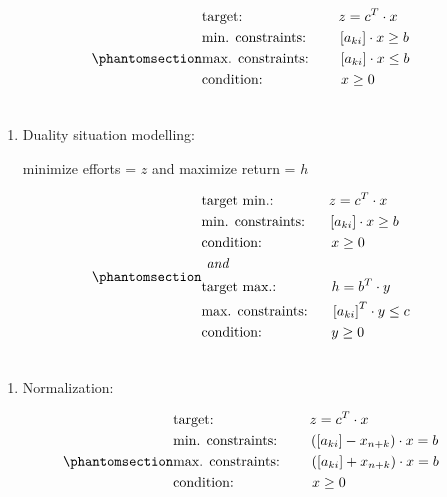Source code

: \documentclass[
  letterpaper,
  DIV=11,
  numbers=noendperiod]{scrartcl}
\providecommand{\tightlist}{%
  \setlength{\itemsep}{0pt}\setlength{\parskip}{0pt}}
\begin{document}
\begin{equation}\phantomsection\label{eq-situationopt}{\begin{split} &
\text{target:}            \hphantom{min.nstraints:}     z = c^T \cdot x \\&
\text{min. constraints:}  \hphantom{max.}               \left[ a_{ki} \right] \cdot x \ge b   \\&
\text{max. constraints:}  \hphantom{min.}               \left[ a_{ki} \right] \cdot x \le b   \\&
\text{condition:}         \hphantom{max.raints:}        x \ge 0   \\&
\end{split}}\end{equation}

\begin{enumerate}
\def\labelenumi{\arabic{enumi}.}
\setcounter{enumi}{1}
\item
  Duality situation modelling:

  minimize efforts = \(z\) and maximize return = \(h\)
\end{enumerate}

\begin{equation}\phantomsection\label{eq-situationdual}{\begin{split} &
\text{target min.:}         \hphantom{ andints:}      z = c^T \cdot x     \\&
\text{min. constraints:}    \hphantom{ and}           \left[ a_{ki} \right] \cdot x \ge b   \\&
\text{condition:}           \hphantom{ andraints:}    x \ge 0       \\&
\textit{ and}    \\&
\text{target max.:}         \hphantom{ andints:}      h = b^T \cdot y \\&
\text{max. constraints:}    \hphantom{ and}           \left[ a_{ki} \right]^T \cdot y \le c   \\&
\text{condition:}           \hphantom{ andraints:}    y \ge 0         \\&
\end{split}}\end{equation}

\begin{enumerate}
\def\labelenumi{\arabic{enumi}.}
\setcounter{enumi}{2}
\tightlist
\item
  Normalization:
\end{enumerate}

\begin{equation}\phantomsection\label{eq-optnorm}{\begin{split} &
\text{target:}              \hphantom{min.nstraints:}      z = c^T \cdot x \\&
\text{min. constraints:}    \hphantom{max.}    \left( \left[ a_{ki} \right] - x_{n+k} \right) \cdot x = b   \\&
\text{max. constraints:}    \hphantom{min.}    \left( \left[ a_{ki} \right] + x_{n+k} \right) \cdot x = b   \\&
\text{condition:}           \hphantom{max.raints:}    x \ge 0       \\&
\end{split}}\end{equation}
\end{document}
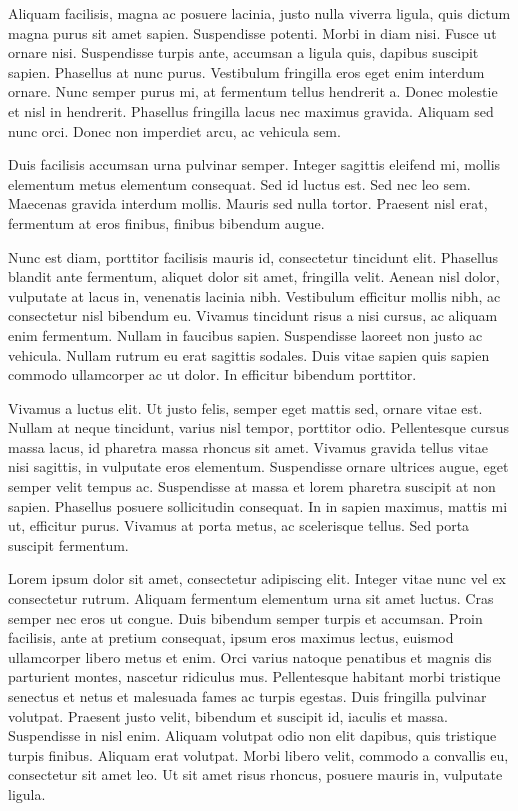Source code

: \documentclass[12pt,a4paper,twoside]{book}
\begin{document}
Aliquam facilisis, magna ac posuere lacinia, justo nulla viverra ligula, quis dictum magna purus sit amet sapien. Suspendisse potenti. Morbi in diam nisi. Fusce ut ornare nisi. Suspendisse turpis ante, accumsan a ligula quis, dapibus suscipit sapien. Phasellus at nunc purus. Vestibulum fringilla eros eget enim interdum ornare. Nunc semper purus mi, at fermentum tellus hendrerit a. Donec molestie et nisl in hendrerit. Phasellus fringilla lacus nec maximus gravida. Aliquam sed nunc orci. Donec non imperdiet arcu, ac vehicula sem.

Duis facilisis accumsan urna pulvinar semper. Integer sagittis eleifend mi, mollis elementum metus elementum consequat. Sed id luctus est. Sed nec leo sem. Maecenas gravida interdum mollis. Mauris sed nulla tortor. Praesent nisl erat, fermentum at eros finibus, finibus bibendum augue.

Nunc est diam, porttitor facilisis mauris id, consectetur tincidunt elit. Phasellus blandit ante fermentum, aliquet dolor sit amet, fringilla velit. Aenean nisl dolor, vulputate at lacus in, venenatis lacinia nibh. Vestibulum efficitur mollis nibh, ac consectetur nisl bibendum eu. Vivamus tincidunt risus a nisi cursus, ac aliquam enim fermentum. Nullam in faucibus sapien. Suspendisse laoreet non justo ac vehicula. Nullam rutrum eu erat sagittis sodales. Duis vitae sapien quis sapien commodo ullamcorper ac ut dolor. In efficitur bibendum porttitor.

Vivamus a luctus elit. Ut justo felis, semper eget mattis sed, ornare vitae est. Nullam at neque tincidunt, varius nisl tempor, porttitor odio. Pellentesque cursus massa lacus, id pharetra massa rhoncus sit amet. Vivamus gravida tellus vitae nisi sagittis, in vulputate eros elementum. Suspendisse ornare ultrices augue, eget semper velit tempus ac. Suspendisse at massa et lorem pharetra suscipit at non sapien. Phasellus posuere sollicitudin consequat. In in sapien maximus, mattis mi ut, efficitur purus. Vivamus at porta metus, ac scelerisque tellus. Sed porta suscipit fermentum.

Lorem ipsum dolor sit amet, consectetur adipiscing elit. Integer vitae nunc vel ex consectetur rutrum. Aliquam fermentum elementum urna sit amet luctus. Cras semper nec eros ut congue. Duis bibendum semper turpis et accumsan. Proin facilisis, ante at pretium consequat, ipsum eros maximus lectus, euismod ullamcorper libero metus et enim. Orci varius natoque penatibus et magnis dis parturient montes, nascetur ridiculus mus. Pellentesque habitant morbi tristique senectus et netus et malesuada fames ac turpis egestas. Duis fringilla pulvinar volutpat. Praesent justo velit, bibendum et suscipit id, iaculis et massa. Suspendisse in nisl enim. Aliquam volutpat odio non elit dapibus, quis tristique turpis finibus. Aliquam erat volutpat. Morbi libero velit, commodo a convallis eu, consectetur sit amet leo. Ut sit amet risus rhoncus, posuere mauris in, vulputate ligula.
\end{document}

Your objective:
Please state how many lines of the listing above hold "begin", giving the number and nothing else.

Completed exercise:
7